Data records ▸
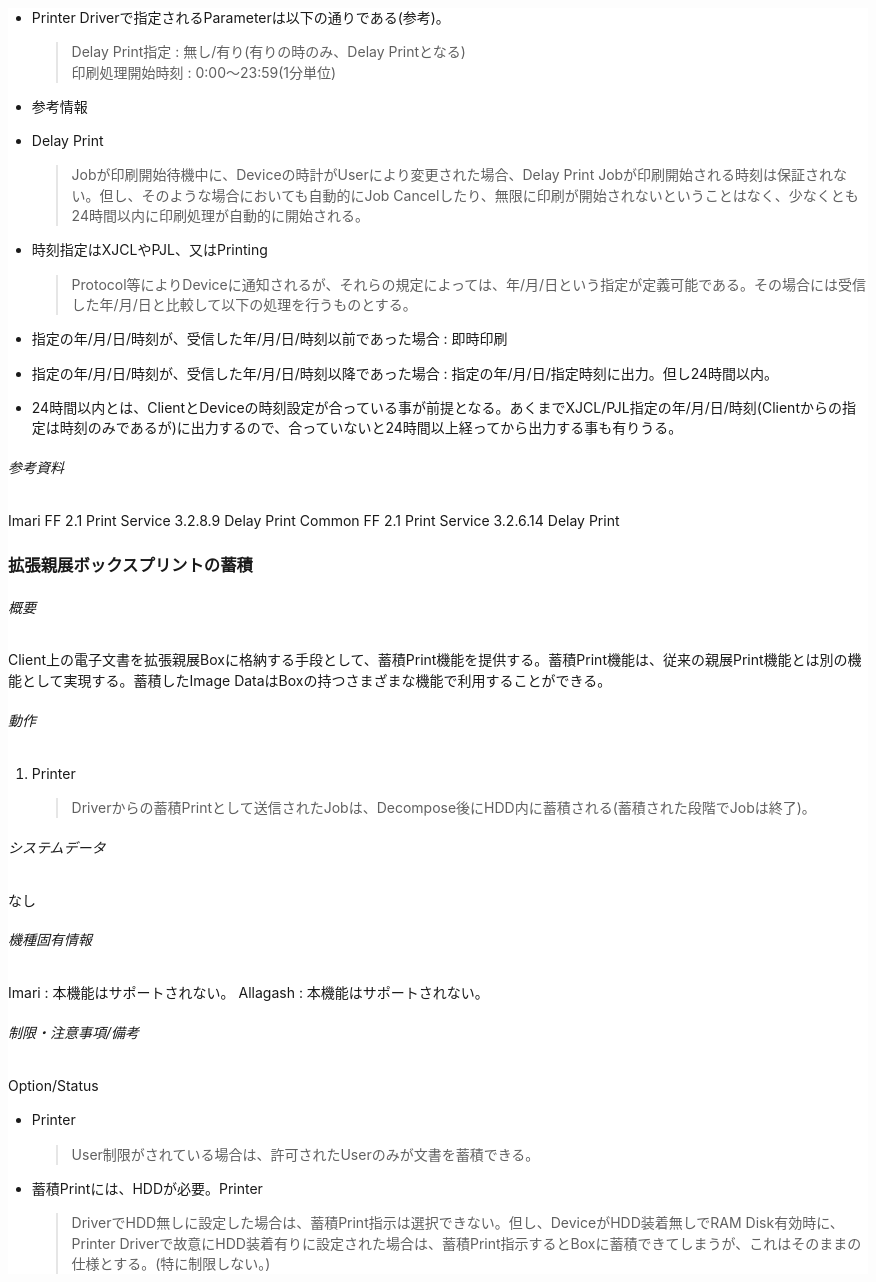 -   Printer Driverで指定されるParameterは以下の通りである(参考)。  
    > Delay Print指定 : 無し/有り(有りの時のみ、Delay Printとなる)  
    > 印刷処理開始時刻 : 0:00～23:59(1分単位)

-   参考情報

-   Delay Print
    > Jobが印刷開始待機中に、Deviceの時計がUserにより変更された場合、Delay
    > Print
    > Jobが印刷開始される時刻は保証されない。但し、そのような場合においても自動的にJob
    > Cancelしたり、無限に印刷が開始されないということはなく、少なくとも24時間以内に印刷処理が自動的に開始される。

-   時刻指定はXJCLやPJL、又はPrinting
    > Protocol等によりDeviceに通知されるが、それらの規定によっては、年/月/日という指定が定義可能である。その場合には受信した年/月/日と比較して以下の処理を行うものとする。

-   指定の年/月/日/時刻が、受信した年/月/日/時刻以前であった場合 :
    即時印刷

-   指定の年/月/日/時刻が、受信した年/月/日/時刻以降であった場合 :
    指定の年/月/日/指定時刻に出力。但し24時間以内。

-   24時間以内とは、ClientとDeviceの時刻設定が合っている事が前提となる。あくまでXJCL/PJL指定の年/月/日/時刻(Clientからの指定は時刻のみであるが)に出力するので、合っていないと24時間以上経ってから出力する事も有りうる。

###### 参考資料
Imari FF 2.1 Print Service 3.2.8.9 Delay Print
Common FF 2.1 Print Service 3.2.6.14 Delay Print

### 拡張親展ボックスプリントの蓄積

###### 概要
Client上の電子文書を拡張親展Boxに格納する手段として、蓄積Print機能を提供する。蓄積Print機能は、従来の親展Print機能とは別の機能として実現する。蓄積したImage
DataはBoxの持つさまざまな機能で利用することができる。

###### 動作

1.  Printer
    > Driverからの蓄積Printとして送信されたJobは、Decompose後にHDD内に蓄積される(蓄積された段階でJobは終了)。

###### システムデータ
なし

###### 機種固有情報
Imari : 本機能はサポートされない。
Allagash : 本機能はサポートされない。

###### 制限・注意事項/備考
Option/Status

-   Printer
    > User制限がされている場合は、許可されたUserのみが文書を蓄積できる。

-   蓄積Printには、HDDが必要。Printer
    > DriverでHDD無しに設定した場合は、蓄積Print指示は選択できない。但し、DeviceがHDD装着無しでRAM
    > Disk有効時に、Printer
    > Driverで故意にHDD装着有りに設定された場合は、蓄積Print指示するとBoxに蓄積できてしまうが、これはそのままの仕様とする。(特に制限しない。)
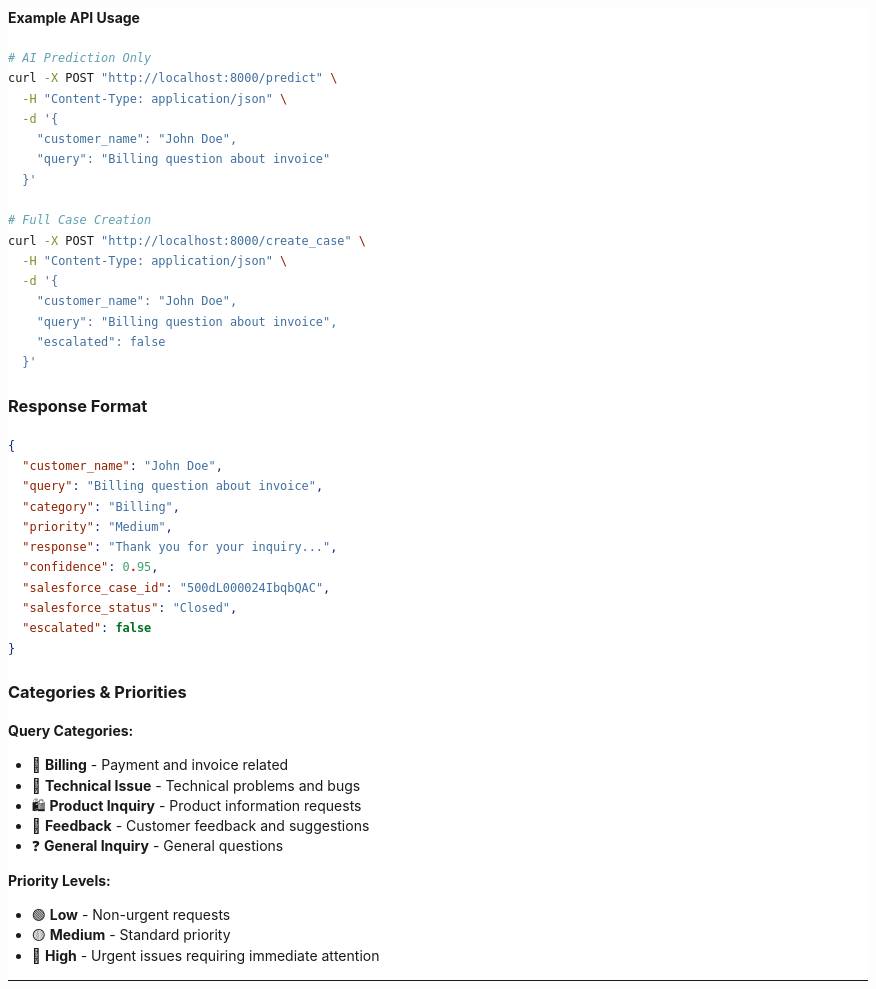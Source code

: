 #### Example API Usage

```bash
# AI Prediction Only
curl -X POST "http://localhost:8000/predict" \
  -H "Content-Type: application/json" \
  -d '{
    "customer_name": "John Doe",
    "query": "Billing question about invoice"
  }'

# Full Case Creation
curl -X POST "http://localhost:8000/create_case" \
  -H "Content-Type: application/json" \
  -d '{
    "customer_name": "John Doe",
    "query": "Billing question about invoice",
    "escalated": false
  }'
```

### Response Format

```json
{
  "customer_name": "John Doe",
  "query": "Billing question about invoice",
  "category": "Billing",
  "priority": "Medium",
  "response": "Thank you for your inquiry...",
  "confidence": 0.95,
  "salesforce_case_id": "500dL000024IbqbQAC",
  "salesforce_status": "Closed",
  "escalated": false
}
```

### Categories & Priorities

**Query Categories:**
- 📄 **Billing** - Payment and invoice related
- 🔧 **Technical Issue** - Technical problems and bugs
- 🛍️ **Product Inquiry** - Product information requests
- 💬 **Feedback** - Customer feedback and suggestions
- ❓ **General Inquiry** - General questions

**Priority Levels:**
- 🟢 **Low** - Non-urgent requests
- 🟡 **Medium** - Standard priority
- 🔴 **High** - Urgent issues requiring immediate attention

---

WHAT YOU NEED TO DO ▸ Once the line with "- 💬 **Feedback**" is located in the data above, repeat it and every later line through the end, exactly.

COMPLETED TASK ▸
- 💬 **Feedback** - Customer feedback and suggestions
- ❓ **General Inquiry** - General questions

**Priority Levels:**
- 🟢 **Low** - Non-urgent requests
- 🟡 **Medium** - Standard priority
- 🔴 **High** - Urgent issues requiring immediate attention

---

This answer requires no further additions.